Note: This is the last of several blog posts reviewing Tyler Cowen’s book “Big Business: A Love Letter to an American Anti-Hero.”

Now that we have reviewed the first eight chapters of Tyler Cowen’s “Love Letter,” it’s time to conclude our extended review with Chapter 9, the last chapter of Professor Cowen’s ode to big business, but before proceeding any further, let me say that Cowen has saved the best for last, for in many ways his concluding chapter is the most intriguing and fascinating chapter in a book full of intriguing and fascinating chapters!

To begin with, Professor Cowen’s concluding chapter poses a paradoxical query: If big business is so great in so many different ways, why do people “hate on” (to use the popular expression) business so much? Although Cowen offers an intriguing conjecture, alas, it is totally wrong! Specifically, Cowen speculates (p. 184, emphasis in the original) that “we anthropomorphize corporations–we imbue them with human qualities,” instead of seeing business firms for what they really are: cold, impersonal, legal abstractions with “a legally binding responsibility” to maximize their profits (p. 197).

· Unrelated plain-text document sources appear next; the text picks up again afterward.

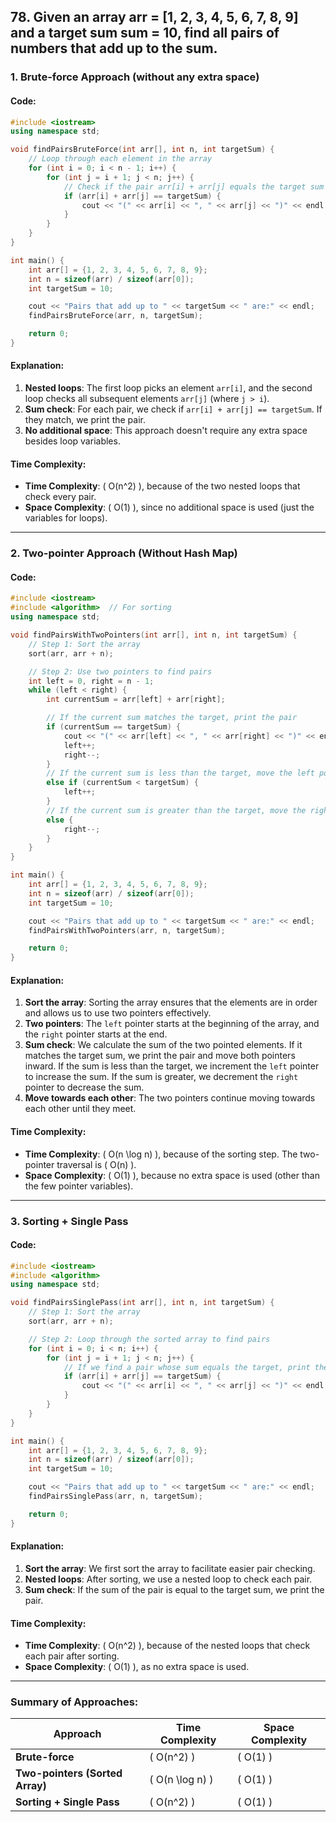 ## 78. Given an array arr = [1, 2, 3, 4, 5, 6, 7, 8, 9] and a target sum sum = 10, find all pairs of numbers that add up to the sum.

### **1. Brute-force Approach (without any extra space)**

#### Code:

```cpp
#include <iostream>
using namespace std;

void findPairsBruteForce(int arr[], int n, int targetSum) {
    // Loop through each element in the array
    for (int i = 0; i < n - 1; i++) {
        for (int j = i + 1; j < n; j++) {
            // Check if the pair arr[i] + arr[j] equals the target sum
            if (arr[i] + arr[j] == targetSum) {
                cout << "(" << arr[i] << ", " << arr[j] << ")" << endl;
            }
        }
    }
}

int main() {
    int arr[] = {1, 2, 3, 4, 5, 6, 7, 8, 9};
    int n = sizeof(arr) / sizeof(arr[0]);
    int targetSum = 10;

    cout << "Pairs that add up to " << targetSum << " are:" << endl;
    findPairsBruteForce(arr, n, targetSum);

    return 0;
}
```

#### Explanation:
1. **Nested loops**: The first loop picks an element `arr[i]`, and the second loop checks all subsequent elements `arr[j]` (where `j > i`).
2. **Sum check**: For each pair, we check if `arr[i] + arr[j] == targetSum`. If they match, we print the pair.
3. **No additional space**: This approach doesn't require any extra space besides loop variables.

#### Time Complexity:
- **Time Complexity**: \( O(n^2) \), because of the two nested loops that check every pair.
- **Space Complexity**: \( O(1) \), since no additional space is used (just the variables for loops).

---

### **2. Two-pointer Approach (Without Hash Map)**

#### Code:

```cpp
#include <iostream>
#include <algorithm>  // For sorting
using namespace std;

void findPairsWithTwoPointers(int arr[], int n, int targetSum) {
    // Step 1: Sort the array
    sort(arr, arr + n);

    // Step 2: Use two pointers to find pairs
    int left = 0, right = n - 1;
    while (left < right) {
        int currentSum = arr[left] + arr[right];

        // If the current sum matches the target, print the pair
        if (currentSum == targetSum) {
            cout << "(" << arr[left] << ", " << arr[right] << ")" << endl;
            left++;
            right--;
        }
        // If the current sum is less than the target, move the left pointer to the right
        else if (currentSum < targetSum) {
            left++;
        }
        // If the current sum is greater than the target, move the right pointer to the left
        else {
            right--;
        }
    }
}

int main() {
    int arr[] = {1, 2, 3, 4, 5, 6, 7, 8, 9};
    int n = sizeof(arr) / sizeof(arr[0]);
    int targetSum = 10;

    cout << "Pairs that add up to " << targetSum << " are:" << endl;
    findPairsWithTwoPointers(arr, n, targetSum);

    return 0;
}
```

#### Explanation:
1. **Sort the array**: Sorting the array ensures that the elements are in order and allows us to use two pointers effectively.
2. **Two pointers**: The `left` pointer starts at the beginning of the array, and the `right` pointer starts at the end.
3. **Sum check**: We calculate the sum of the two pointed elements. If it matches the target sum, we print the pair and move both pointers inward. If the sum is less than the target, we increment the `left` pointer to increase the sum. If the sum is greater, we decrement the `right` pointer to decrease the sum.
4. **Move towards each other**: The two pointers continue moving towards each other until they meet.

#### Time Complexity:
- **Time Complexity**: \( O(n \log n) \), because of the sorting step. The two-pointer traversal is \( O(n) \).
- **Space Complexity**: \( O(1) \), because no extra space is used (other than the few pointer variables).

---

### **3. Sorting + Single Pass**

#### Code:

```cpp
#include <iostream>
#include <algorithm>
using namespace std;

void findPairsSinglePass(int arr[], int n, int targetSum) {
    // Step 1: Sort the array
    sort(arr, arr + n);

    // Step 2: Loop through the sorted array to find pairs
    for (int i = 0; i < n; i++) {
        for (int j = i + 1; j < n; j++) {
            // If we find a pair whose sum equals the target, print the pair
            if (arr[i] + arr[j] == targetSum) {
                cout << "(" << arr[i] << ", " << arr[j] << ")" << endl;
            }
        }
    }
}

int main() {
    int arr[] = {1, 2, 3, 4, 5, 6, 7, 8, 9};
    int n = sizeof(arr) / sizeof(arr[0]);
    int targetSum = 10;

    cout << "Pairs that add up to " << targetSum << " are:" << endl;
    findPairsSinglePass(arr, n, targetSum);

    return 0;
}
```

#### Explanation:
1. **Sort the array**: We first sort the array to facilitate easier pair checking.
2. **Nested loops**: After sorting, we use a nested loop to check each pair.
3. **Sum check**: If the sum of the pair is equal to the target sum, we print the pair.

#### Time Complexity:
- **Time Complexity**: \( O(n^2) \), because of the nested loops that check each pair after sorting.
- **Space Complexity**: \( O(1) \), as no extra space is used.

---

### Summary of Approaches:

| Approach                         | Time Complexity | Space Complexity |
|----------------------------------|-----------------|------------------|
| **Brute-force**                  | \( O(n^2) \)    | \( O(1) \)       |
| **Two-pointers (Sorted Array)**  | \( O(n \log n) \) | \( O(1) \)       |
| **Sorting + Single Pass**        | \( O(n^2) \)    | \( O(1) \)       |


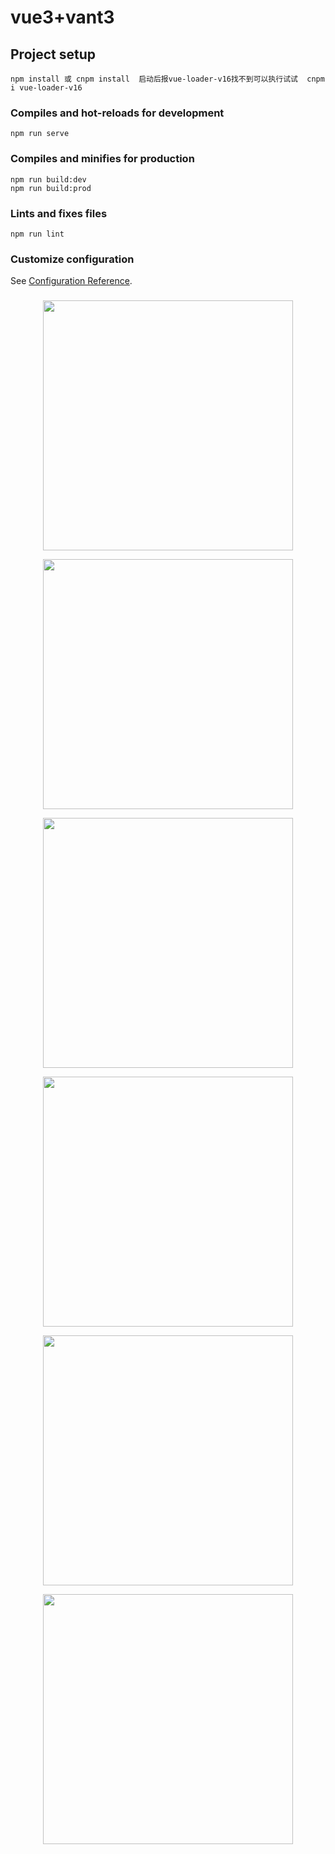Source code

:<!--
 * @Author: your name
 * @Date: 2021-04-11 19:02:56
 * @LastEditTime: 2021-05-08 08:01:24
 * @LastEditors: Please set LastEditors
 * @Description: In User Settings Edit
 * @FilePath: \vue3-vant3-h5\README.md
-->
# vue3+vant3

## Project setup
```
npm install 或 cnpm install  启动后报vue-loader-v16找不到可以执行试试  cnpm i vue-loader-v16
```

### Compiles and hot-reloads for development
```
npm run serve
```

### Compiles and minifies for production
```
npm run build:dev
npm run build:prod
```

### Lints and fixes files
```
npm run lint
```

### Customize configuration
See [Configuration Reference](https://cli.vuejs.org/config/).

###
<p align="center">
  <img width="400" src="https://qiniu.lanlianjiu.xyz/home.jpeg">
</p>

<p align="center">
  <img width="400" src="https://qiniu.lanlianjiu.xyz/%E5%88%86%E7%B1%BB.jpeg">
</p>

<p align="center">
  <img width="400" src="https://qiniu.lanlianjiu.xyz/%E8%B4%AD%E7%89%A9%E8%BD%A6.jpeg">
</p>

<p align="center">
  <img width="400" src="https://qiniu.lanlianjiu.xyz/%E6%88%91%E7%9A%84.jpeg">
</p>

<p align="center">
  <img width="400" src="https://qiniu.lanlianjiu.xyz/%E5%9C%B0%E5%9D%801.jpeg">
</p>

<p align="center">
  <img width="400" src="https://qiniu.lanlianjiu.xyz/%E5%9C%B0%E5%9D%80%E4%BA%8C.jpeg">
</p>
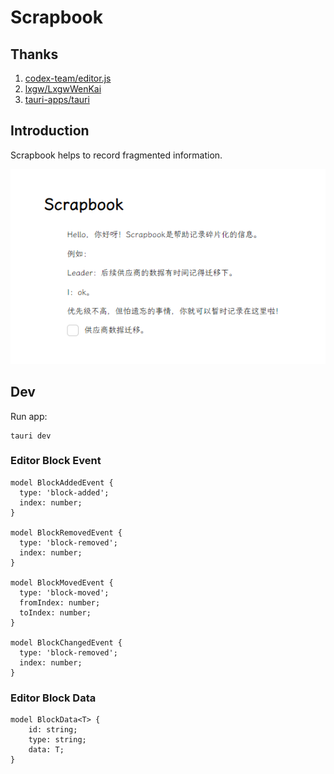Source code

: # Scrapbook

## Thanks

1. [codex-team/editor.js](https://github.com/codex-team/editor.js)
2. [lxgw/LxgwWenKai](https://github.com/lxgw/LxgwWenKai)
3. [tauri-apps/tauri](https://github.com/tauri-apps/tauri)

## Introduction

Scrapbook helps to record fragmented information.

![](./asset/demo.png)

## Dev

Run app: 

```shell
tauri dev
```

### Editor Block Event

```text
model BlockAddedEvent {
  type: 'block-added';
  index: number;
}

model BlockRemovedEvent {
  type: 'block-removed';
  index: number;
}

model BlockMovedEvent {
  type: 'block-moved';
  fromIndex: number;
  toIndex: number;
}

model BlockChangedEvent {
  type: 'block-removed';
  index: number;
}
```

### Editor Block Data

```text
model BlockData<T> {
    id: string;
    type: string;
    data: T;
}
```
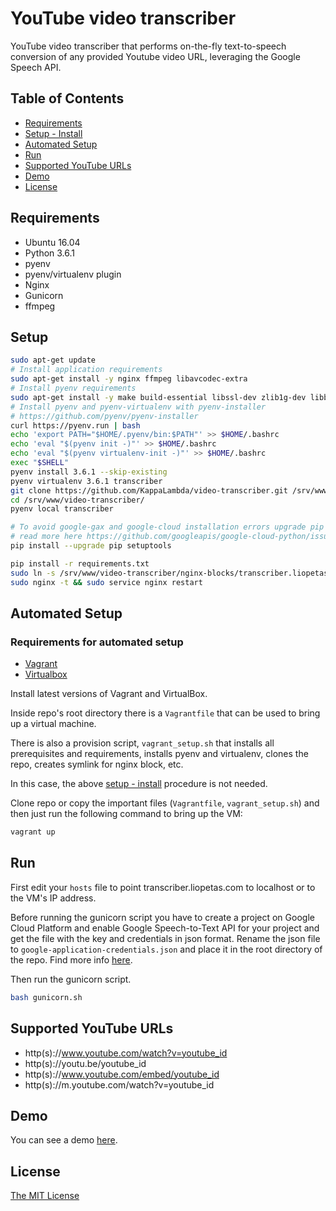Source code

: # YouTube video transcriber

YouTube video transcriber that performs on-the-fly text-to-speech conversion of any provided Youtube video URL, leveraging the Google Speech API.

## Table of Contents

- [Requirements](#requirements)
- [Setup - Install](#setup---install)
- [Automated Setup](#automated-setup)
- [Run](#run)
- [Supported YouTube URLs](#supported-youtube-urls)
- [Demo](#demo)
- [License](#license)

## Requirements

- Ubuntu 16.04
- Python 3.6.1
- pyenv
- pyenv/virtualenv plugin
- Nginx
- Gunicorn
- ffmpeg

## Setup

```bash
sudo apt-get update
# Install application requirements
sudo apt-get install -y nginx ffmpeg libavcodec-extra
# Install pyenv requirements
sudo apt-get install -y make build-essential libssl-dev zlib1g-dev libbz2-dev libreadline-dev libsqlite3-dev llvm libncurses5-dev libncursesw5-dev xz-utils tk-dev libffi-dev liblzma-dev python-openssl
# Install pyenv and pyenv-virtualenv with pyenv-installer
# https://github.com/pyenv/pyenv-installer
curl https://pyenv.run | bash
echo 'export PATH="$HOME/.pyenv/bin:$PATH"' >> $HOME/.bashrc
echo 'eval "$(pyenv init -)"' >> $HOME/.bashrc
echo 'eval "$(pyenv virtualenv-init -)"' >> $HOME/.bashrc
exec "$SHELL"
pyenv install 3.6.1 --skip-existing
pyenv virtualenv 3.6.1 transcriber
git clone https://github.com/KappaLambda/video-transcriber.git /srv/www/video-transcriber
cd /srv/www/video-transcriber/
pyenv local transcriber

# To avoid google-gax and google-cloud installation errors upgrade pip and setuptools.
# read more here https://github.com/googleapis/google-cloud-python/issues/2990
pip install --upgrade pip setuptools

pip install -r requirements.txt
sudo ln -s /srv/www/video-transcriber/nginx-blocks/transcriber.liopetas.com.conf /etc/nginx/sites-enabled/transcriber.liopetas.com.conf
sudo nginx -t && sudo service nginx restart
```

## Automated Setup

### Requirements for automated setup

- [Vagrant](https://www.vagrantup.com/)
- [Virtualbox](https://www.virtualbox.org/)

Install latest versions of Vagrant and VirtualBox.

Inside repo's root directory there is a `Vagrantfile` that can be used to bring up a virtual machine.

There is also a provision script, `vagrant_setup.sh` that installs all prerequisites and requirements, installs pyenv and virtualenv, clones the repo, creates symlink for nginx block, etc.

In this case, the above [setup - install](#setup---install) procedure is not needed.

Clone repo or copy the important files (`Vagrantfile`, `vagrant_setup.sh`) and then just run the following command to bring up the VM:

```bash
vagrant up
```

## Run

First edit your `hosts` file to point transcriber.liopetas.com to localhost or to the VM's IP address.

Before running the gunicorn script you have to create a project on Google Cloud Platform and enable Google Speech-to-Text API for your project and get the file with the key and credentials in json format. Rename the json file to `google-application-credentials.json` and place it in the root directory of the repo. Find more info [here](https://cloud.google.com/speech-to-text/docs/quickstart-protocol).

Then run the gunicorn script.

```bash
bash gunicorn.sh
```

## Supported YouTube URLs

- http(s)://www.youtube.com/watch?v=youtube_id
- http(s)://youtu.be/youtube_id
- http(s)://www.youtube.com/embed/youtube_id
- http(s)://m.youtube.com/watch?v=youtube_id

## Demo

You can see a demo [here](http://transcriber.liopetas.com).

## License

[The MIT License](LICENSE.md)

I call bullshit (again)! Maybe this is how Professor Cowen himself sees corporations (though I highly doubt it), but I don’t know of a single person who “thinks of corporations as people” (p. 184) or who sees business firms as their “friends” (p. 198). People are not that stupid, and an economist no less should know better. Yes, I will concede that most people are most likely unaware that the managers of a corporation owe a common law “fiduciary duty” to the shareholders, but most people already know that most companies, especially the big business firms that Cowen is writing about in his book, are cold, impersonal, legal abstractions whose main corporate mission is to maximize profits. That’s precisely why “we” hate on big business firms, engage in shoplifting, lie on our resumes, etc.! Because large corporations are seen as cold and impersonal and abstract entities!

In closing, let me end my extended review on a positive note. Tyler Cowen concludes Ch. 9 by asking, what is the social responsibility of business? Is it to just make profits, or is it something more? Professor Cowen’s pithy riposte to this question is (pp. 205-206, emphasis in the original), the social responsibility of business is to come up with new and better conceptions of the social responsibility of business. At a surface level, this response is pretty lame, but at a deeper level, Cowen’s aphorism blew me away. Markets are not limited to products and services. Maybe markets also extend to ethical paradigms and moral doctrines. In addition to providing us a wide array of products and services, perhaps business firms also provide us differing degrees of ethical dogmas and moral menus!

In my view, ethics and morality are not just about choosing between good and bad, right and wrong. After all, often in life we must choose between two or more bads, two or more wrongs! Fundamentally, ethics and morality are about how we treat and interact with other people (and with nonhuman animals), and that is one way of understanding what business firms do. Business firms are an agglomeration of stakeholders, and most of these stakeholders are people: owners, managers, employees, contractors, customers, etc. Moreover, business firms employ a wide variety of methods of treating or interacting with these sundry stakeholders, and these different ways are, at bottom, guided by different visions of ethics and morality …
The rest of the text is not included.